◆ Exercise requirements
For the entries that follow, restate word for word the line containing "### Enviroment", the line containing "This notebook shows", and every line that lies between them.

——

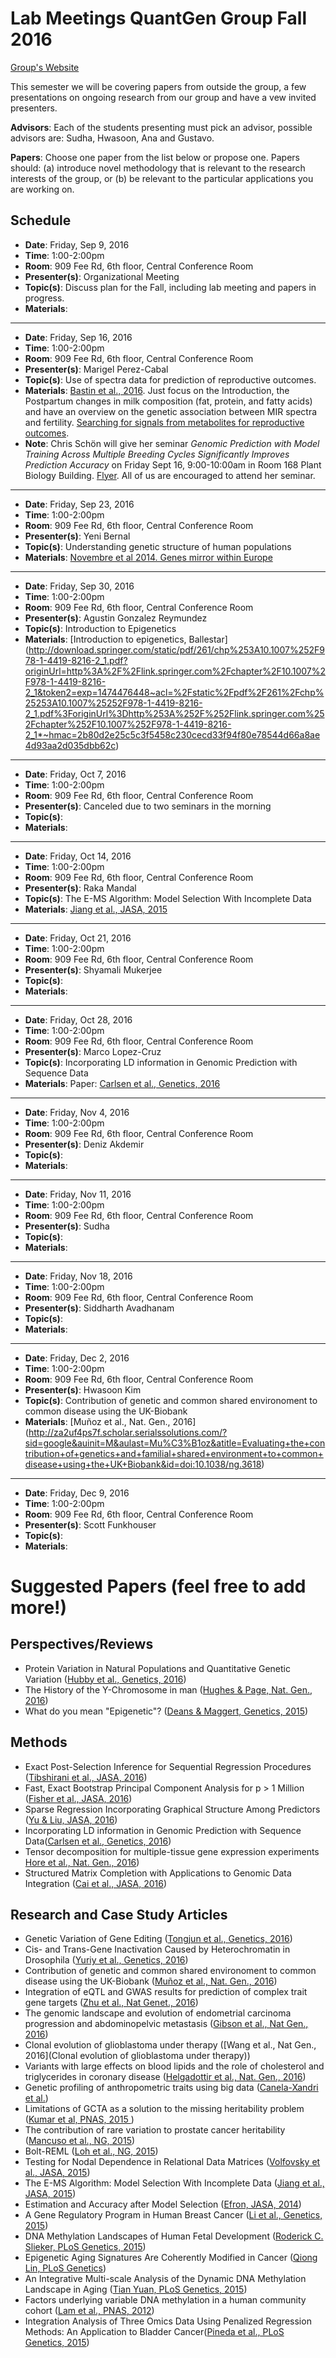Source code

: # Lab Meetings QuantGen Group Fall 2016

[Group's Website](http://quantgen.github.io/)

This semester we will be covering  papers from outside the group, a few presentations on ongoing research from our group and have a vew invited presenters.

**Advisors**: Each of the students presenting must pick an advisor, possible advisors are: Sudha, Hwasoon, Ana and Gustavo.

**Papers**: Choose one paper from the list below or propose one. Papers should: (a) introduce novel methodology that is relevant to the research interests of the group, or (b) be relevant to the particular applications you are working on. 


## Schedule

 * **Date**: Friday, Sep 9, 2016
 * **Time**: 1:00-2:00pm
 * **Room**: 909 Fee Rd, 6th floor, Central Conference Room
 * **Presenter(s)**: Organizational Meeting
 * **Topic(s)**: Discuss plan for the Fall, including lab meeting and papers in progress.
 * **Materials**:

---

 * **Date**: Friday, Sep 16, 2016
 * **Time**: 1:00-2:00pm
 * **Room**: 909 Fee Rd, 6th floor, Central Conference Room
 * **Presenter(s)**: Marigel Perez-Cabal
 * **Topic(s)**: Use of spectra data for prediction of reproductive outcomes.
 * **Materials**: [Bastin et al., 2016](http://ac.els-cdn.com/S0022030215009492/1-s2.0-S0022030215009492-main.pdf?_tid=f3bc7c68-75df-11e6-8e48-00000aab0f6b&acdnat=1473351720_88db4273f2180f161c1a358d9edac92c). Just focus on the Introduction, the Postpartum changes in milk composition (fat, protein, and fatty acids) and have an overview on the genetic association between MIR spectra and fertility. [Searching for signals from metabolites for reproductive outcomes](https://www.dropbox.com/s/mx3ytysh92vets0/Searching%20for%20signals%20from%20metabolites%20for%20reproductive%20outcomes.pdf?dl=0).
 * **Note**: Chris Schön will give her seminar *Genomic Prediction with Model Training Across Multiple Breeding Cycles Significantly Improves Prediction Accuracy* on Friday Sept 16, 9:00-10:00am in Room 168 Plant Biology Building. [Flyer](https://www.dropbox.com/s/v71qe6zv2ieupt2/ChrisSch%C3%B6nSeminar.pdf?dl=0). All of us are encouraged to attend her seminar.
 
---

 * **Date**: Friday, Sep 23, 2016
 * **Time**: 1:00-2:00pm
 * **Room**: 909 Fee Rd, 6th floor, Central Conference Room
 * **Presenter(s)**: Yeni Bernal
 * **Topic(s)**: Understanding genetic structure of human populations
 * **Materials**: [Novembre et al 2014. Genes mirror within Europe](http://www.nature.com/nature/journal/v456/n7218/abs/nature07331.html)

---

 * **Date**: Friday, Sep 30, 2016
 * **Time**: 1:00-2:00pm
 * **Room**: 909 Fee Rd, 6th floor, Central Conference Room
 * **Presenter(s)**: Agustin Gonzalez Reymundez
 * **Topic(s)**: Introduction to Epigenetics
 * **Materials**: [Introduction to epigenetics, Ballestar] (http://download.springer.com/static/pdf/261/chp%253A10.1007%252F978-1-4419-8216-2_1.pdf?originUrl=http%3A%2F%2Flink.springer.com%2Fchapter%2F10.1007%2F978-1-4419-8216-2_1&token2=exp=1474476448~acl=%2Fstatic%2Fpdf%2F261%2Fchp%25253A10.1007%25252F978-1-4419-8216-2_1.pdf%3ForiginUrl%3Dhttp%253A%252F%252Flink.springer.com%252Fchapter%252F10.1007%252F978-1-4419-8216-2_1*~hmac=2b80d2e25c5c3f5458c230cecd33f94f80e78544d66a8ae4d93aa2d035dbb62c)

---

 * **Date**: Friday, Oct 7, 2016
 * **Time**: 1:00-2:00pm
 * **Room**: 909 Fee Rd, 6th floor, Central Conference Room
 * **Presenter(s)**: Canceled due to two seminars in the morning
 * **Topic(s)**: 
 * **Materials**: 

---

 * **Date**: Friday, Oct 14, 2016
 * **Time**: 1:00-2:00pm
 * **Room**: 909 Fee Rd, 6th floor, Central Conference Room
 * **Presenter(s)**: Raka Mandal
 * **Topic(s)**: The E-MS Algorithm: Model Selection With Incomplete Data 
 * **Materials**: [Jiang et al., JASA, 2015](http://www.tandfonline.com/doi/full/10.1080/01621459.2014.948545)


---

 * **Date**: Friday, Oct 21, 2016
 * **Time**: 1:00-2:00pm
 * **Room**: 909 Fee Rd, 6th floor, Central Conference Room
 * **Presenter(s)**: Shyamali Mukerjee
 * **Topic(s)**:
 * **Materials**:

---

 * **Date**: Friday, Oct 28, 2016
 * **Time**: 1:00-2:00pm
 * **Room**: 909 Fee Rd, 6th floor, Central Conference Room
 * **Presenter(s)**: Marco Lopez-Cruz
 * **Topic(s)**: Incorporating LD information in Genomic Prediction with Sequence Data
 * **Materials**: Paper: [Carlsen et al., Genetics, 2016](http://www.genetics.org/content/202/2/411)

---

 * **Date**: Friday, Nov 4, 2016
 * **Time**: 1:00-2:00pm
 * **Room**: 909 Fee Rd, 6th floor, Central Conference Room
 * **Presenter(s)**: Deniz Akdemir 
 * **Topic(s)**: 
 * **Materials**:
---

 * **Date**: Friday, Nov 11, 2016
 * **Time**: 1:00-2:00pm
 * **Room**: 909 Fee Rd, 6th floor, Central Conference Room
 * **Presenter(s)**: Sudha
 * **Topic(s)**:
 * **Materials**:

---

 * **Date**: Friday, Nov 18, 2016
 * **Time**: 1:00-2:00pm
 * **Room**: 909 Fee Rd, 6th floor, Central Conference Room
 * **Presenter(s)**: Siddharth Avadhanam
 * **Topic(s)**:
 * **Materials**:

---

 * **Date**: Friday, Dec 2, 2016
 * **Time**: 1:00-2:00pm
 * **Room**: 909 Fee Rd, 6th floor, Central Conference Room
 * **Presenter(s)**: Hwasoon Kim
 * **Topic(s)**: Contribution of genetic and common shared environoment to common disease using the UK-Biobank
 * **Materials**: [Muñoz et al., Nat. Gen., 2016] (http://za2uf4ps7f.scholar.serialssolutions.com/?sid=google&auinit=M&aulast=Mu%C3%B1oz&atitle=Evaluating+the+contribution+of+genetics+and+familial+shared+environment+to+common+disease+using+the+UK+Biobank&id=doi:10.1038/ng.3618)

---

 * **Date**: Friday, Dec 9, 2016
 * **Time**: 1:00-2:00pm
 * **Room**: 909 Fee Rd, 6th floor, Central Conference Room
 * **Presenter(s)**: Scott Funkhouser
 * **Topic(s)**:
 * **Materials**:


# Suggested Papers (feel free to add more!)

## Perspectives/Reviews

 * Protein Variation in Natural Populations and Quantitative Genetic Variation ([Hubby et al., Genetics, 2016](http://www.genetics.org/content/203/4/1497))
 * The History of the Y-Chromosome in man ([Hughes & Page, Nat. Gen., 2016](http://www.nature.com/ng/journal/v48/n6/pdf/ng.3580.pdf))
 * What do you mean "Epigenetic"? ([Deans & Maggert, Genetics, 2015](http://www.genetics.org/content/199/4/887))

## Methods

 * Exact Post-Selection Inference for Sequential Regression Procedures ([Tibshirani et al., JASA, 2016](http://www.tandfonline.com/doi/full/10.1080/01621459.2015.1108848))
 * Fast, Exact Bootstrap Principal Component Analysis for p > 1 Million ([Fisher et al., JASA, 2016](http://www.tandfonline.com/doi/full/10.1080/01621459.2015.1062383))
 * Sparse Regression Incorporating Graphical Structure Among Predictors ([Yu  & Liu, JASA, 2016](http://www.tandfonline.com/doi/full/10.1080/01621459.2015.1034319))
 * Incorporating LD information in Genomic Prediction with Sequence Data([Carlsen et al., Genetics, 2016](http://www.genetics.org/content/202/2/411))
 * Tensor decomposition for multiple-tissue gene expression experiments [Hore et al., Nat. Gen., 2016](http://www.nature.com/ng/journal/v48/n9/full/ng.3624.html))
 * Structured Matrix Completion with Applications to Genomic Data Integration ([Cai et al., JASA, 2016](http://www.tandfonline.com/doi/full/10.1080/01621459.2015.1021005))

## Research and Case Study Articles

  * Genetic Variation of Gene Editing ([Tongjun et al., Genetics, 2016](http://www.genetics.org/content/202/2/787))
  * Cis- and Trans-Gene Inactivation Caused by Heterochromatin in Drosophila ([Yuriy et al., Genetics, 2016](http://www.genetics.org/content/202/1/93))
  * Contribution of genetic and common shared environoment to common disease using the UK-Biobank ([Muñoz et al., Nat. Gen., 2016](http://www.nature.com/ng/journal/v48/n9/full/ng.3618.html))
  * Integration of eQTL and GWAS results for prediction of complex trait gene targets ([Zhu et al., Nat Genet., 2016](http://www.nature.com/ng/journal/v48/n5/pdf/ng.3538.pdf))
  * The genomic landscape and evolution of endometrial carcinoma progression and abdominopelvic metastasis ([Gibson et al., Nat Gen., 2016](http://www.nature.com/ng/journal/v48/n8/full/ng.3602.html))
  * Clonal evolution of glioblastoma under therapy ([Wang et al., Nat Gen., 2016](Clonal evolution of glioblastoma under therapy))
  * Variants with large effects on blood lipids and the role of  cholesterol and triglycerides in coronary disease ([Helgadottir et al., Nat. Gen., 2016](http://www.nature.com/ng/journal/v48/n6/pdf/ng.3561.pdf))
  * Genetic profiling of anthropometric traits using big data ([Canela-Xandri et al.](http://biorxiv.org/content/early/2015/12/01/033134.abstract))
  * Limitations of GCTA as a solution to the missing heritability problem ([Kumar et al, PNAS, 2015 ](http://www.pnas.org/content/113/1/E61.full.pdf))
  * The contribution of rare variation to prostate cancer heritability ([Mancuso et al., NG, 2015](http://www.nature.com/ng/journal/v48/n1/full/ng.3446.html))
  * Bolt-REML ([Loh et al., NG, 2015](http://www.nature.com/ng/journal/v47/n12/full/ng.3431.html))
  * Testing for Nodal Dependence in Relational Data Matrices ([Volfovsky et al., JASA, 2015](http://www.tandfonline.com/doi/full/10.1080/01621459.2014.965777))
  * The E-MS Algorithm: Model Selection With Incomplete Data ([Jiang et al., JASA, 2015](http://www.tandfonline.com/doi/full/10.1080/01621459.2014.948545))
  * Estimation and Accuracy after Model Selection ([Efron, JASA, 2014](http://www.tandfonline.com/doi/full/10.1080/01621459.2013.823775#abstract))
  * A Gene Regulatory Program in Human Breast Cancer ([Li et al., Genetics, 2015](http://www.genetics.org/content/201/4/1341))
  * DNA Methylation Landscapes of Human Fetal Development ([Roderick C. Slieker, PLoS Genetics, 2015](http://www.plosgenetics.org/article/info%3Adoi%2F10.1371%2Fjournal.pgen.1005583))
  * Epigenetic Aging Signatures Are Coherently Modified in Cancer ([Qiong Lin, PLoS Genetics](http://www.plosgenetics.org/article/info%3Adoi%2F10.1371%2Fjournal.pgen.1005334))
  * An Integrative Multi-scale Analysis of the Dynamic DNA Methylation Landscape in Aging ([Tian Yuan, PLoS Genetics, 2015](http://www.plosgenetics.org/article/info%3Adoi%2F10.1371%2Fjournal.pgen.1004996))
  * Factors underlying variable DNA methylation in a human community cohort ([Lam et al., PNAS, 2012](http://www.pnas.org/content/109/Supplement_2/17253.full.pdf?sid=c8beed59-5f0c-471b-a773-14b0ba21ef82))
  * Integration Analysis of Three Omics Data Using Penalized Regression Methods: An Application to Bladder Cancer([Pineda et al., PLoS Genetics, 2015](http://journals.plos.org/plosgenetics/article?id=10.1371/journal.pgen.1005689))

——

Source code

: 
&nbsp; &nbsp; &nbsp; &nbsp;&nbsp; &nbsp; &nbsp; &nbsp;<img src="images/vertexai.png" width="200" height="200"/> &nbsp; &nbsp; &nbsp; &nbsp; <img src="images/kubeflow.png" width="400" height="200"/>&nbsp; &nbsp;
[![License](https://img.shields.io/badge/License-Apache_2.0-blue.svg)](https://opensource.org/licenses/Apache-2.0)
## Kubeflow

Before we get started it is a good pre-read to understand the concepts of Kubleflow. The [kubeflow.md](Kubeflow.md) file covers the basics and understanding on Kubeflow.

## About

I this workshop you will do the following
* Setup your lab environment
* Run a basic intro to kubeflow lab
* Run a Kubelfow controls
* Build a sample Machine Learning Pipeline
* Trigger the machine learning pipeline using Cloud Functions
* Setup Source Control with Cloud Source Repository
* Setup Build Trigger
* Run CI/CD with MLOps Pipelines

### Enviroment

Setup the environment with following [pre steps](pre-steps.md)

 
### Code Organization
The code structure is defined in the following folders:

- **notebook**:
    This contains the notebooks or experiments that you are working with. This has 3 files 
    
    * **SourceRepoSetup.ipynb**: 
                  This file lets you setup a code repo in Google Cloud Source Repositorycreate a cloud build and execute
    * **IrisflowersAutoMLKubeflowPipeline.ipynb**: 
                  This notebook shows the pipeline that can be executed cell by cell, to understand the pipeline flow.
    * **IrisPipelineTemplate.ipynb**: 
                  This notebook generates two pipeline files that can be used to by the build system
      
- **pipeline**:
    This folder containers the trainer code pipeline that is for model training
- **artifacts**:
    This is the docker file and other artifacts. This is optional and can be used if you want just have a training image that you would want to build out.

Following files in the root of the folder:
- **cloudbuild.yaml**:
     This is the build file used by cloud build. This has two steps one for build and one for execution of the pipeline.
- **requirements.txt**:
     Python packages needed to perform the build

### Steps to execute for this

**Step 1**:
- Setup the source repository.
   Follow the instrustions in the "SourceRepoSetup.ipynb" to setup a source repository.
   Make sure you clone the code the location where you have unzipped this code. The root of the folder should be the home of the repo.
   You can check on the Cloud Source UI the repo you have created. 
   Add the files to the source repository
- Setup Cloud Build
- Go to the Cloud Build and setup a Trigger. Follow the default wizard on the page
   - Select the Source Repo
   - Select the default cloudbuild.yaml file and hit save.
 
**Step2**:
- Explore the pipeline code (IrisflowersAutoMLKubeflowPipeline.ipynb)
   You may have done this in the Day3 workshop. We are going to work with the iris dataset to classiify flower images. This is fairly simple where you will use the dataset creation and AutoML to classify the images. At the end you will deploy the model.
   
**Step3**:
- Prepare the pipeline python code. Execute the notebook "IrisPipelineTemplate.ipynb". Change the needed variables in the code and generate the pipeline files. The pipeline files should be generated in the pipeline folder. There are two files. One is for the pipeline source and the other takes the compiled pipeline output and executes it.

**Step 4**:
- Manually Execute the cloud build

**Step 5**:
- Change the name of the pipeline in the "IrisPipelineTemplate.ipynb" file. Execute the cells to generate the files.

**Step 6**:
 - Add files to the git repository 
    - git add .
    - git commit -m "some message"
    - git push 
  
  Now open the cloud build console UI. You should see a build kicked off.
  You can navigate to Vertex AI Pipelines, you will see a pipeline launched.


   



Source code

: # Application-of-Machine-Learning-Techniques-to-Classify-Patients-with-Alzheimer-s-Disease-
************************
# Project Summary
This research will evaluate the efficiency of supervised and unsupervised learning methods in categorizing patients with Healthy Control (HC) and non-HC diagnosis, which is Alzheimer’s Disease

——

◆ Completed task
### Enviroment

Setup the environment with following [pre steps](pre-steps.md)

 
### Code Organization
The code structure is defined in the following folders:

- **notebook**:
    This contains the notebooks or experiments that you are working with. This has 3 files 
    
    * **SourceRepoSetup.ipynb**: 
                  This file lets you setup a code repo in Google Cloud Source Repositorycreate a cloud build and execute
    * **IrisflowersAutoMLKubeflowPipeline.ipynb**: 
                  This notebook shows the pipeline that can be executed cell by cell, to understand the pipeline flow.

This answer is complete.